=== Begin Enclosure ===
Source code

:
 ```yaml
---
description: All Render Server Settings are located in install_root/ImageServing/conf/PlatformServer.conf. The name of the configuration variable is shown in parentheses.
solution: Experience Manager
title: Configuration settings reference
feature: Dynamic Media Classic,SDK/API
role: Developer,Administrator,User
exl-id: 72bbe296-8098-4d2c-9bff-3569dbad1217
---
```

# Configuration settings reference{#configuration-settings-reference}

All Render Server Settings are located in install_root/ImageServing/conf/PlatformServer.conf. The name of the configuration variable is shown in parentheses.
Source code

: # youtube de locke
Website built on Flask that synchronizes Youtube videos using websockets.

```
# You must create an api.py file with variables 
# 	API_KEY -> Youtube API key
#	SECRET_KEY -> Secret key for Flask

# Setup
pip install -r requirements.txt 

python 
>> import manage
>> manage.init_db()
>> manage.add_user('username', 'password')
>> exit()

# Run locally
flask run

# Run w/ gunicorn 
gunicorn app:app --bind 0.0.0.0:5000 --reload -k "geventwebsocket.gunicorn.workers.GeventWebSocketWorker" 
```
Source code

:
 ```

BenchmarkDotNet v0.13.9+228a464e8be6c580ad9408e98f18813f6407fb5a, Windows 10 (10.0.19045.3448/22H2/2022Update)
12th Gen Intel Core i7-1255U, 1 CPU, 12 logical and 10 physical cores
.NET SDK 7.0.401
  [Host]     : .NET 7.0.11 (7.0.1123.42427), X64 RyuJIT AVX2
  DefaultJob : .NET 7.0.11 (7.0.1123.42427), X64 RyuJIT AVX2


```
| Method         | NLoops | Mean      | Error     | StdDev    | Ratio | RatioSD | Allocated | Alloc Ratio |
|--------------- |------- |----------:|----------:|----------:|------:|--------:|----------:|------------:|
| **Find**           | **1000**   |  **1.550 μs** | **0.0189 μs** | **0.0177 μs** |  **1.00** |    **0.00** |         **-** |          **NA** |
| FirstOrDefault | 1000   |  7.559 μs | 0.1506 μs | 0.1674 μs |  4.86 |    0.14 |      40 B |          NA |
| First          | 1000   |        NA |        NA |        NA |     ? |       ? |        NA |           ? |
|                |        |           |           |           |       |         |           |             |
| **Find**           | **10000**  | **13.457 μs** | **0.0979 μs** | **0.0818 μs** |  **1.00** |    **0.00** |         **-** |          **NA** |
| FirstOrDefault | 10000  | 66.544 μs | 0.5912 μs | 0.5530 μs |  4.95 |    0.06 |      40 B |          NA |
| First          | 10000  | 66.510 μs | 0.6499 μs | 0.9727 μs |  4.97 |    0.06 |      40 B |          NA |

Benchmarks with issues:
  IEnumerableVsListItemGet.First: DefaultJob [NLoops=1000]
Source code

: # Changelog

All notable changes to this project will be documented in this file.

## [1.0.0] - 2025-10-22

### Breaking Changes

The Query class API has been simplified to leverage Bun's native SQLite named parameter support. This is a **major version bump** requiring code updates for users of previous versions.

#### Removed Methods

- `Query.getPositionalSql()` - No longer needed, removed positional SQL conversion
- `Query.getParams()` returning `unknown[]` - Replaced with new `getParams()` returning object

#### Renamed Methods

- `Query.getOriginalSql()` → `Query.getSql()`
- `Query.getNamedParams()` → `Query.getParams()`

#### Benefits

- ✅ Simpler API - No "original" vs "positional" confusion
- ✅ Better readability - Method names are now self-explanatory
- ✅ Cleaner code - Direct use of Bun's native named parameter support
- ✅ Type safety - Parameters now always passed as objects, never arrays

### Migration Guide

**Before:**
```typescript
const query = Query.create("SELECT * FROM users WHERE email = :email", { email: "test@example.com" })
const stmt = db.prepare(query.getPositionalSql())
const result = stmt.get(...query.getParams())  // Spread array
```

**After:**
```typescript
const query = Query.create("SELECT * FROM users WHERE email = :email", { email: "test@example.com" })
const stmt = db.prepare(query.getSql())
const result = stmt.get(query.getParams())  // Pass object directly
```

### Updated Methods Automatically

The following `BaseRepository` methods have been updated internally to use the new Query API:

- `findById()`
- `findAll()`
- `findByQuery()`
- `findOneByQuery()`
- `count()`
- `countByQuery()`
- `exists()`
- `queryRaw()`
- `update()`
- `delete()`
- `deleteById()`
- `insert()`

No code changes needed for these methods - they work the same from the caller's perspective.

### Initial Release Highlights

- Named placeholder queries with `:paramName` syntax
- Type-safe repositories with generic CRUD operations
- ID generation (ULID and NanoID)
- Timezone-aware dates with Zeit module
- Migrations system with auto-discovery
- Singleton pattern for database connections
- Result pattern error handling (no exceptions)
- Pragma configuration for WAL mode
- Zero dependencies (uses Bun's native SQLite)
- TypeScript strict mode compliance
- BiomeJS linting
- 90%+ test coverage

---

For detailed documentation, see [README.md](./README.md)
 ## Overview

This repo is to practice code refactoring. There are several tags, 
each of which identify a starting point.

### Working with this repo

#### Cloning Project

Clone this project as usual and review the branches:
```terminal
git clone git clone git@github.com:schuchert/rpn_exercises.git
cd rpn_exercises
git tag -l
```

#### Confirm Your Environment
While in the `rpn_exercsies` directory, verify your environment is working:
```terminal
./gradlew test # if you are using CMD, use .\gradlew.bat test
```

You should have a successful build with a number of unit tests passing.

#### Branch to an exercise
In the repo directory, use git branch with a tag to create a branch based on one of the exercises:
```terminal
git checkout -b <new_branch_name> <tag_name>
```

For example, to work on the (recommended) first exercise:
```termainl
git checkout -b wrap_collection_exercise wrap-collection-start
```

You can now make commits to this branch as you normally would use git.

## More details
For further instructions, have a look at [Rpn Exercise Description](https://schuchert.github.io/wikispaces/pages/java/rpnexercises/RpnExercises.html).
=== End Enclosure ===
TO DO | Each line holding "been" in the records should be copied out.

WRITTEN REPLY |
The Query class API has been simplified to leverage Bun's native SQLite named parameter support. This is a **major version bump** requiring code updates for users of previous versions.
The following `BaseRepository` methods have been updated internally to use the new Query API:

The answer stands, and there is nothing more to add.